The Spanish king ordered Benedict’s body moved again—this time from the sacristy of the monastery to the altar; he also had Benedict’s mummified corpse enshrined in a silver coffin. Philip revealed in a letter his motivation: the transatlantic slave trade. “It has pleased the Lord to use this humble servant black of hue to assist the conversion of the Negro population of the Indies, which could not have happened except by divine decree,” he wrote, according to Fiume in an essay in Saints and Their Cults. King Philip knew what he was doing—so did the church, which gave its permission to depict Benedict with shining rays and a crown on his head well before he was a saint. For church leaders, Benedict was something of a public relations coup: a Franciscan lay brother who looked like the African people they were trying to convert—and control.
As the cult of Benedict spread, so did observers’ awareness of the paradox between his exalted status and slavery. To resolve it, they further emphasized the power of conversion in turning his black soul white. “[A]lthough black,” the Spaniard Antonio Daça wrote in 1611, as quoted by Fiume, “he [Benedict] was the white man of all the spiritual men of that era.” A year later, Spanish playwright Lope de Vega authored his comedy El santo negro Rosambuco de la ciudad de Palerm, loosely based on Benedict’s life; in it, an Ethiopian prince is made a servant, converts and changes his name before a statue of St.
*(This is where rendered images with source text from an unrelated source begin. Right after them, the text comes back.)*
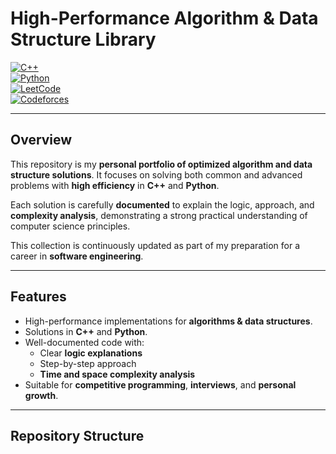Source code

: # High-Performance Algorithm & Data Structure Library

[![C++](https://img.shields.io/badge/Language-C++-00599C?logo=c%2B%2B)](https://isocpp.org/)  
[![Python](https://img.shields.io/badge/Language-Python-3776AB?logo=python)](https://www.python.org/)  
[![LeetCode](https://img.shields.io/badge/LeetCode-Problem%20Solving-F79F1F?logo=leetcode)](https://leetcode.com/)  
[![Codeforces](https://img.shields.io/badge/Codeforces-Competitive%20Programming-1F8ACB?logo=codeforces)](https://codeforces.com/)  

---

## Overview

This repository is my **personal portfolio of optimized algorithm and data structure solutions**. It focuses on solving both common and advanced problems with **high efficiency** in **C++** and **Python**.  

Each solution is carefully **documented** to explain the logic, approach, and **complexity analysis**, demonstrating a strong practical understanding of computer science principles.  

This collection is continuously updated as part of my preparation for a career in **software engineering**.

---

## Features

- High-performance implementations for **algorithms & data structures**.
- Solutions in **C++** and **Python**.
- Well-documented code with:
  - Clear **logic explanations**
  - Step-by-step approach
  - **Time and space complexity analysis**
- Suitable for **competitive programming**, **interviews**, and **personal growth**.

---

## Repository Structure

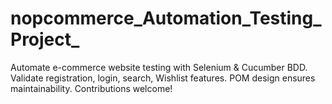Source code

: # nopcommerce_Automation_Testing_Project_
 Automate e-commerce website testing with Selenium &amp; Cucumber BDD. Validate registration, login, search, Wishlist features. POM design ensures maintainability. Contributions welcome!
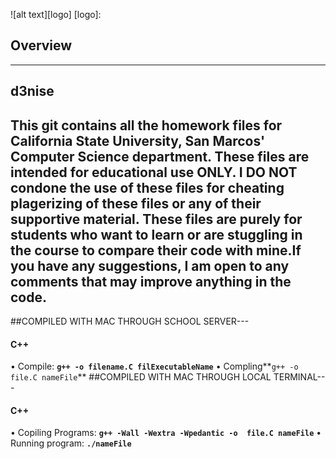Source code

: ![alt text][logo]
[logo]: 
## Overview
---
## d3nise
This git contains all the homework files for California State University, San Marcos' Computer Science department.
These files are intended for educational use ONLY. I DO NOT condone the use of these files for cheating plagerizing of these files or any of their supportive material. These files are purely for students who want to learn or are stuggling in the course to compare their code with mine.If you have any suggestions, I am open to any comments that may improve anything in the code.
---
##COMPILED WITH MAC THROUGH SCHOOL SERVER---
#### C++
• Compile: **`g++ -o filename.C filExecutableName`**
• Compling**`g++ -o  file.C nameFile`**
##COMPILED WITH MAC THROUGH LOCAL TERMINAL---
#### C++
• Copiling Programs: **`g++ -Wall -Wextra -Wpedantic -o  file.C nameFile`**
• Running program: **`./nameFile`** 
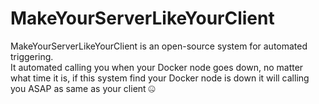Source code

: # MakeYourServerLikeYourClient
MakeYourServerLikeYourClient is an open-source system for automated triggering.<br> 
It automated calling you when your Docker node goes down, no matter what time it is, if this system find your Docker node is down it will calling you ASAP as same as your client 🤐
Benedict of Nursia (the white abbot), and goes on to perform several miracles, including resurrecting his dead master and performing an exorcism on a possessed woman. According to an essay by Victor Stoichita in The Image of the Black in Western Art: From the “Age of Discovery” to the Age of Abolition: Artists of the Renaissance and Baroque, de Vega wrote, “[A]lthough you are black, the day will come when you are beautiful, handsome and white.”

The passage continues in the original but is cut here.